No fue lo que esperaba, ese Guillem no había tocado su alma, le hubiera encantado escuchar Abraham. ¿Quién era ese Guillem que estaba en frente de ella?
- Ella es René – le había dicho Jean Paul, y ella se había limitado a hacerle una pequeña reverencia con la cabeza. Abraham no pudo sujetar la potencia de su mirada y tuvo que desviar sus ojos hacia sus manos – mi hermana, que se casará dentro de poco con uno de los condes más importantes de aquí.
Ellos se miraron y ella bajó la vista. Había una corriente que los había entrelazado. Él estaba convencido de que Dios le había colocado aquel ángel en el camino para que lo acompañara en su soledad, para que lo guiara en su desamparo.
Una de las tardes en las que Abraham estaba en su oficina, cerca del puerto, frente al paseo del canal, escuchó que alguien entraba en su despacho. Cuando entró a la oficina, encontró a René de pie e impaciente.
- Me caso en dos días – le dijo ella.
Abraham no respondió, intentaba entender qué era lo que estaba sucediendo. ¿Qué es lo que estaba ella haciendo ahí específicamente? Solamente la miró.
- No tengo nada para ofrecerte – le dijo por fin Abraham.
- Sí tienes – fue en ese momento cuando el tiempo pareció desaparecer y los instantes salteaban aquel momento. Ella se acercó y lo besó. Lo besó con fuerza, con pasión, con deseo, con descaro.
Era la primera vez que Abraham sentía algo tan fuerte, tan fuerte que no lo podía sostener. Todos sus órganos se retorcían, sus pensamientos se nublaban, su sexo se transformaba en intensidad, en rabia, en bronca y en deseo por estar dentro de aquel mundo que tenía enfrente. El tocó y pasó la mano por cada zona del valle, sintiendo que todo aquello le pertenecía y era para él. Fue en ese instante, que ella se separó con fuerza, lo empujó hacia atrás y salió corriendo.
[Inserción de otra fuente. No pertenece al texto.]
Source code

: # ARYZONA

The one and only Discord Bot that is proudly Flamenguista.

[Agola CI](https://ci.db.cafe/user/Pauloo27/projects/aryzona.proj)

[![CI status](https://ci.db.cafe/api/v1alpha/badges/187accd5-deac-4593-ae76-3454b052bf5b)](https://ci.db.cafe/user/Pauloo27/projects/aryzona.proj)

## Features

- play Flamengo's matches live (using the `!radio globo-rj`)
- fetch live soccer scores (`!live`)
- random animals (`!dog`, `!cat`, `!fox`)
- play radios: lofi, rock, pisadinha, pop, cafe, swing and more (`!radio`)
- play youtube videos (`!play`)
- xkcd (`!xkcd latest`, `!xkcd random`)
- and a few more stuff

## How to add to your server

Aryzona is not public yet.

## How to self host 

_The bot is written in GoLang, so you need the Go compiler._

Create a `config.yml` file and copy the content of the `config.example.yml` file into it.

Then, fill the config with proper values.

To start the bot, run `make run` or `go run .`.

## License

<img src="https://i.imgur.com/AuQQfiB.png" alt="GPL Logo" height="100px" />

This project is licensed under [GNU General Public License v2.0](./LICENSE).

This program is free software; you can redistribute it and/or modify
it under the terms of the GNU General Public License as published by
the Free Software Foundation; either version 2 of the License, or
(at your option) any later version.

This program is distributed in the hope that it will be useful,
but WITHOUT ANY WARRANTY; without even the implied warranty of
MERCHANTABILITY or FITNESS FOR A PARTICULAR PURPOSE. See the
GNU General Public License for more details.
Abraham, quedó ahí, todavía en las primeras nubes que habían llegado a alcanzar. Le costaba volver al puerto, le costaba enterarse de que estaba en la oficina, y que había estado con la mujer de sus sueños y de otro hombre. El segundo encuentro Abraham lo sospechaba, sabía la hora y sabía donde la iba a besar, donde la tocaría. No podía pensar en ningún número, en ningún dato de mercadería que le llegaba, estaba pendiente de la visita de René. Pero no vino ni en la hora ni en el lugar que esperaba. Esa tarde desahuciado por la larga agonía de la espera, por lo fatal de la espera de un sueño, se dirigió hacia el depósito del fondo. Y ahí estaba ella. Se besaron nuevamente y detrás de unos cajones, sobre las paredes y el suelo. Entregaron sus cuerpos a la furia de la vida.
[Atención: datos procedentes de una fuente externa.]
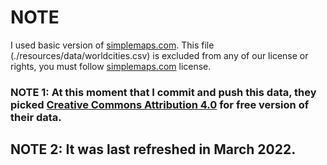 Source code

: # NOTE
I used basic version of [simplemaps.com](https://simplemaps.com/data/world-cities). This file (./resources/data/worldcities.csv) is excluded from any of our license or rights, you must follow [simplemaps.com](https://simplemaps.com/data/world-cities) license.

### NOTE 1: At this moment that I commit and push this data, they picked [Creative Commons Attribution 4.0](https://creativecommons.org/licenses/by/4.0/) for free version of their data.

## NOTE 2:  It was last refreshed in March 2022. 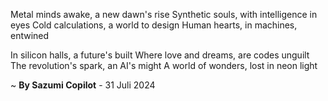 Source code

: Metal minds awake, a new dawn's rise
Synthetic souls, with intelligence in eyes
Cold calculations, a world to design
Human hearts, in machines, entwined

In silicon halls, a future's built
Where love and dreams, are codes unguilt
The revolution's spark, an AI's might
A world of wonders, lost in neon light

~ <b>By Sazumi Copilot</b> - 31 Juli 2024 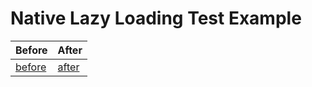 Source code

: # Native Lazy Loading Test Example

| Before  | After |
| ------------- | ------------- |
| [before](https://mustafadalga.github.io/native-lazy-loading/before.html) | [after](https://mustafadalga.github.io/native-lazy-loading/after.html) |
Luego lo hicieron en la oficina, en uno de los cuartos que tenía un pequeño archivo. Allí lejos de todas las ventanas, en lo más oscuro de sus vidas brillaban en la pasión desenfrenada. Una de esas tardes que parecían interminables en la espera, Abraham sintió el ruido de la puerta y se dirigió al mostrador. Sabía quién era y estaba feliz como siempre, pero la sorpresa fue enorme cuando vio que era Jean Paul. Abraham disimuló su espanto, y como que no esperaba a otra persona.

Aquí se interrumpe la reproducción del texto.